Items from a data source:
----
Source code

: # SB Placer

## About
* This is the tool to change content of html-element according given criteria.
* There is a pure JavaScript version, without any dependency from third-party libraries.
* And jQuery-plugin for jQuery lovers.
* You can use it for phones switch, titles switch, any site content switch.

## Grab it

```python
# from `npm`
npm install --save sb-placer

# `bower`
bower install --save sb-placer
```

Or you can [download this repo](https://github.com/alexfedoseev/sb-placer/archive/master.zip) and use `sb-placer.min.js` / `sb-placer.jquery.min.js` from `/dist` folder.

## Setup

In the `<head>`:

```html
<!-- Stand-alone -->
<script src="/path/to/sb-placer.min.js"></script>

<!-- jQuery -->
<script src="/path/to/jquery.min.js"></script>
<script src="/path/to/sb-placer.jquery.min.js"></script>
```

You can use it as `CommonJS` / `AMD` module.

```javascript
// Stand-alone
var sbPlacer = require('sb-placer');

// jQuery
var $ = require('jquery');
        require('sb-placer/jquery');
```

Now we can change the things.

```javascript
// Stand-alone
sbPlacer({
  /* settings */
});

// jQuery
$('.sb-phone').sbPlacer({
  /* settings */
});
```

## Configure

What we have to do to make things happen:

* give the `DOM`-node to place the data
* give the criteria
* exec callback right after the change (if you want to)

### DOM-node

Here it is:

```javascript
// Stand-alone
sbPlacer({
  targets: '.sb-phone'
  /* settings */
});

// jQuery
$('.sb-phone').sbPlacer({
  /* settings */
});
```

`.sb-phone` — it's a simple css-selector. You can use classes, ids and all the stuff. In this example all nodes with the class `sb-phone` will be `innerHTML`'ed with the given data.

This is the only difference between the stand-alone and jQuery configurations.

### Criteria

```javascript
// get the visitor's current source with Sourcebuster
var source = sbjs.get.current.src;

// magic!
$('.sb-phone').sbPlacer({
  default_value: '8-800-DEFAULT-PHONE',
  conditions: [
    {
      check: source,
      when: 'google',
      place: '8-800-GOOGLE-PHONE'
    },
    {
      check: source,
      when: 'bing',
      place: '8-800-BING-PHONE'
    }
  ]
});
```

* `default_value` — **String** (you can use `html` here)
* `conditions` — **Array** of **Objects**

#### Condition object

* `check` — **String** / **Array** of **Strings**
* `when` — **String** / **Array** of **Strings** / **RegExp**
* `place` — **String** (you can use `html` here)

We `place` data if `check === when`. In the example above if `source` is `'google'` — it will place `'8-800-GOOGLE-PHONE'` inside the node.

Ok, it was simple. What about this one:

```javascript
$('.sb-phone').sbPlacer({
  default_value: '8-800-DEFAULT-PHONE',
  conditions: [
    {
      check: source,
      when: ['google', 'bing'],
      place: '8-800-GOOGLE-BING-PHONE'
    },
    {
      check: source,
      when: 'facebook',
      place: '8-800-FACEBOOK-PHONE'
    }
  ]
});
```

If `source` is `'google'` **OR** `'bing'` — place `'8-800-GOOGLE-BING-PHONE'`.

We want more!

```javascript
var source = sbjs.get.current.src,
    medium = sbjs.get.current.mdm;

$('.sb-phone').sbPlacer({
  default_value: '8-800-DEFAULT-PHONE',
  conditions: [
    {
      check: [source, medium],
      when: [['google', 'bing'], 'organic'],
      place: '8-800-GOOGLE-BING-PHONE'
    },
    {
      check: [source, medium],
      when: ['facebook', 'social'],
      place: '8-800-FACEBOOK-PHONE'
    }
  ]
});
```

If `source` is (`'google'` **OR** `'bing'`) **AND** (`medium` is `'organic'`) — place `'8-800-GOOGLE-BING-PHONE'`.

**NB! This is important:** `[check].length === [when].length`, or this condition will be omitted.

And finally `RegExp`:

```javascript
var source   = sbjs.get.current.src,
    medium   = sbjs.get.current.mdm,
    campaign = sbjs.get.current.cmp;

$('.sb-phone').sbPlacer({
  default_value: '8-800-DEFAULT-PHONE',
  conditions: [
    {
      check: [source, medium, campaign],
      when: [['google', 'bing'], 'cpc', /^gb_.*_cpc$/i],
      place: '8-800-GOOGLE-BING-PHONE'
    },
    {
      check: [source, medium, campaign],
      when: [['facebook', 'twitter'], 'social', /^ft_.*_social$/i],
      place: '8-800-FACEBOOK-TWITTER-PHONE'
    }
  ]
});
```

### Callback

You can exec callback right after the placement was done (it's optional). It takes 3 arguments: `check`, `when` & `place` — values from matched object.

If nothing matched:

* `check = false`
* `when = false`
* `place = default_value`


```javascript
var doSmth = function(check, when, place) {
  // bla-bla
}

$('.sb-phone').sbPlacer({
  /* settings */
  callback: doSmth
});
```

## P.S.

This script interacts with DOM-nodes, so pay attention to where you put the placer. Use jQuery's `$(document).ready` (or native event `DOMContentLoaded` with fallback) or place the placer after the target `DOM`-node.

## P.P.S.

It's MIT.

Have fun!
----
**HOW TO COMPLETE THIS TASK**: Nothing in the data above should change. Please copy it all.

**RESULT OF THIS EXERCISE**:
Source code

: # SB Placer

## About
* This is the tool to change content of html-element according given criteria.
* There is a pure JavaScript version, without any dependency from third-party libraries.
* And jQuery-plugin for jQuery lovers.
* You can use it for phones switch, titles switch, any site content switch.

## Grab it

```python
# from `npm`
npm install --save sb-placer

# `bower`
bower install --save sb-placer
```

Or you can [download this repo](https://github.com/alexfedoseev/sb-placer/archive/master.zip) and use `sb-placer.min.js` / `sb-placer.jquery.min.js` from `/dist` folder.

## Setup

In the `<head>`:

```html
<!-- Stand-alone -->
<script src="/path/to/sb-placer.min.js"></script>

<!-- jQuery -->
<script src="/path/to/jquery.min.js"></script>
<script src="/path/to/sb-placer.jquery.min.js"></script>
```

You can use it as `CommonJS` / `AMD` module.

```javascript
// Stand-alone
var sbPlacer = require('sb-placer');

// jQuery
var $ = require('jquery');
        require('sb-placer/jquery');
```

Now we can change the things.

```javascript
// Stand-alone
sbPlacer({
  /* settings */
});

// jQuery
$('.sb-phone').sbPlacer({
  /* settings */
});
```

## Configure

What we have to do to make things happen:

* give the `DOM`-node to place the data
* give the criteria
* exec callback right after the change (if you want to)

### DOM-node

Here it is:

```javascript
// Stand-alone
sbPlacer({
  targets: '.sb-phone'
  /* settings */
});

// jQuery
$('.sb-phone').sbPlacer({
  /* settings */
});
```

`.sb-phone` — it's a simple css-selector. You can use classes, ids and all the stuff. In this example all nodes with the class `sb-phone` will be `innerHTML`'ed with the given data.

This is the only difference between the stand-alone and jQuery configurations.

### Criteria

```javascript
// get the visitor's current source with Sourcebuster
var source = sbjs.get.current.src;

// magic!
$('.sb-phone').sbPlacer({
  default_value: '8-800-DEFAULT-PHONE',
  conditions: [
    {
      check: source,
      when: 'google',
      place: '8-800-GOOGLE-PHONE'
    },
    {
      check: source,
      when: 'bing',
      place: '8-800-BING-PHONE'
    }
  ]
});
```

* `default_value` — **String** (you can use `html` here)
* `conditions` — **Array** of **Objects**

#### Condition object

* `check` — **String** / **Array** of **Strings**
* `when` — **String** / **Array** of **Strings** / **RegExp**
* `place` — **String** (you can use `html` here)

We `place` data if `check === when`. In the example above if `source` is `'google'` — it will place `'8-800-GOOGLE-PHONE'` inside the node.

Ok, it was simple. What about this one:

```javascript
$('.sb-phone').sbPlacer({
  default_value: '8-800-DEFAULT-PHONE',
  conditions: [
    {
      check: source,
      when: ['google', 'bing'],
      place: '8-800-GOOGLE-BING-PHONE'
    },
    {
      check: source,
      when: 'facebook',
      place: '8-800-FACEBOOK-PHONE'
    }
  ]
});
```

If `source` is `'google'` **OR** `'bing'` — place `'8-800-GOOGLE-BING-PHONE'`.

We want more!

```javascript
var source = sbjs.get.current.src,
    medium = sbjs.get.current.mdm;

$('.sb-phone').sbPlacer({
  default_value: '8-800-DEFAULT-PHONE',
  conditions: [
    {
      check: [source, medium],
      when: [['google', 'bing'], 'organic'],
      place: '8-800-GOOGLE-BING-PHONE'
    },
    {
      check: [source, medium],
      when: ['facebook', 'social'],
      place: '8-800-FACEBOOK-PHONE'
    }
  ]
});
```

If `source` is (`'google'` **OR** `'bing'`) **AND** (`medium` is `'organic'`) — place `'8-800-GOOGLE-BING-PHONE'`.

**NB! This is important:** `[check].length === [when].length`, or this condition will be omitted.

And finally `RegExp`:

```javascript
var source   = sbjs.get.current.src,
    medium   = sbjs.get.current.mdm,
    campaign = sbjs.get.current.cmp;

$('.sb-phone').sbPlacer({
  default_value: '8-800-DEFAULT-PHONE',
  conditions: [
    {
      check: [source, medium, campaign],
      when: [['google', 'bing'], 'cpc', /^gb_.*_cpc$/i],
      place: '8-800-GOOGLE-BING-PHONE'
    },
    {
      check: [source, medium, campaign],
      when: [['facebook', 'twitter'], 'social', /^ft_.*_social$/i],
      place: '8-800-FACEBOOK-TWITTER-PHONE'
    }
  ]
});
```

### Callback

You can exec callback right after the placement was done (it's optional). It takes 3 arguments: `check`, `when` & `place` — values from matched object.

If nothing matched:

* `check = false`
* `when = false`
* `place = default_value`


```javascript
var doSmth = function(check, when, place) {
  // bla-bla
}

$('.sb-phone').sbPlacer({
  /* settings */
  callback: doSmth
});
```

## P.S.

This script interacts with DOM-nodes, so pay attention to where you put the placer. Use jQuery's `$(document).ready` (or native event `DOMContentLoaded` with fallback) or place the placer after the target `DOM`-node.

## P.P.S.

It's MIT.

Have fun!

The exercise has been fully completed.